Start of Block

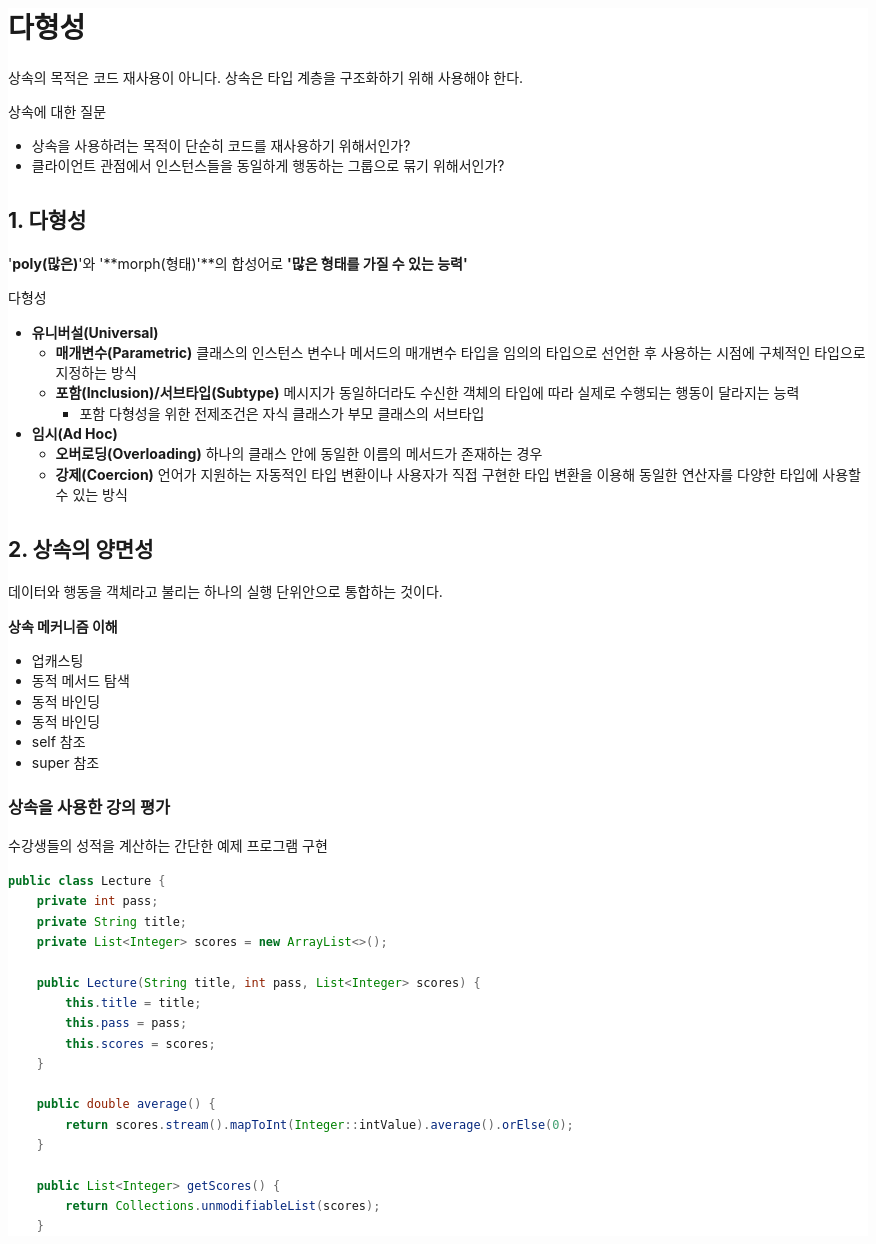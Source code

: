 # 다형성

상속의 목적은 코드 재사용이 아니다. 상속은 타입 계층을 구조화하기 위해 사용해야 한다.

상속에 대한 질문

- 상속을 사용하려는 목적이 단순히 코드를 재사용하기 위해서인가?
- 클라이언트 관점에서 인스턴스들을 동일하게 행동하는 그룹으로 묶기 위해서인가?



## 1. 다형성

'**poly(많은)**'와 '**morph(형태)'**의 합성어로 **'많은 형태를 가질 수 있는 능력'**

다형성

- **유니버설(Universal)**
  - **매개변수(Parametric)**
    클래스의 인스턴스 변수나 메서드의 매개변수 타입을 임의의 타입으로 선언한 후 사용하는 시점에 구체적인 타입으로 지정하는 방식
  - **포함(Inclusion)/서브타입(Subtype)**
    메시지가 동일하더라도 수신한 객체의 타입에 따라 실제로 수행되는 행동이 달라지는 능력
    - 포함 다형성을 위한 전제조건은 자식 클래스가 부모 클래스의 서브타입
- **임시(Ad Hoc)**
  - **오버로딩(Overloading)**
    하나의 클래스 안에 동일한 이름의 메서드가 존재하는 경우
  - **강제(Coercion)**
    언어가 지원하는 자동적인 타입 변환이나 사용자가 직접 구현한 타입 변환을 이용해 동일한 연산자를 다양한 타입에 사용할 수 있는 방식

## 2. 상속의 양면성

데이터와 행동을 객체라고 불리는 하나의 실행 단위안으로 통합하는 것이다.

**상속 메커니즘 이해**

- 업캐스팅
- 동적 메서드 탐색
- 동적 바인딩
- 동적 바인딩
- self 참조
- super 참조

### 

### 상속을 사용한 강의 평가

수강생들의 성적을 계산하는 간단한 예제 프로그램 구현

```java
public class Lecture {
    private int pass;
    private String title;
    private List<Integer> scores = new ArrayList<>();

    public Lecture(String title, int pass, List<Integer> scores) {
        this.title = title;
        this.pass = pass;
        this.scores = scores;
    }

    public double average() {
        return scores.stream().mapToInt(Integer::intValue).average().orElse(0);
    }

    public List<Integer> getScores() {
        return Collections.unmodifiableList(scores);
    }
```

End of Block

Work request: Could you output every record above exactly as it appears, without the pictures?

Solution below:
Source code

: # 다형성

상속의 목적은 코드 재사용이 아니다. 상속은 타입 계층을 구조화하기 위해 사용해야 한다.

상속에 대한 질문

- 상속을 사용하려는 목적이 단순히 코드를 재사용하기 위해서인가?
- 클라이언트 관점에서 인스턴스들을 동일하게 행동하는 그룹으로 묶기 위해서인가?



## 1. 다형성

'**poly(많은)**'와 '**morph(형태)'**의 합성어로 **'많은 형태를 가질 수 있는 능력'**

다형성

- **유니버설(Universal)**
  - **매개변수(Parametric)**
    클래스의 인스턴스 변수나 메서드의 매개변수 타입을 임의의 타입으로 선언한 후 사용하는 시점에 구체적인 타입으로 지정하는 방식
  - **포함(Inclusion)/서브타입(Subtype)**
    메시지가 동일하더라도 수신한 객체의 타입에 따라 실제로 수행되는 행동이 달라지는 능력
    - 포함 다형성을 위한 전제조건은 자식 클래스가 부모 클래스의 서브타입
- **임시(Ad Hoc)**
  - **오버로딩(Overloading)**
    하나의 클래스 안에 동일한 이름의 메서드가 존재하는 경우
  - **강제(Coercion)**
    언어가 지원하는 자동적인 타입 변환이나 사용자가 직접 구현한 타입 변환을 이용해 동일한 연산자를 다양한 타입에 사용할 수 있는 방식

## 2. 상속의 양면성

데이터와 행동을 객체라고 불리는 하나의 실행 단위안으로 통합하는 것이다.

**상속 메커니즘 이해**

- 업캐스팅
- 동적 메서드 탐색
- 동적 바인딩
- 동적 바인딩
- self 참조
- super 참조

### 

### 상속을 사용한 강의 평가

수강생들의 성적을 계산하는 간단한 예제 프로그램 구현

```java
public class Lecture {
    private int pass;
    private String title;
    private List<Integer> scores = new ArrayList<>();

    public Lecture(String title, int pass, List<Integer> scores) {
        this.title = title;
        this.pass = pass;
        this.scores = scores;
    }

    public double average() {
        return scores.stream().mapToInt(Integer::intValue).average().orElse(0);
    }

    public List<Integer> getScores() {
        return Collections.unmodifiableList(scores);
    }
```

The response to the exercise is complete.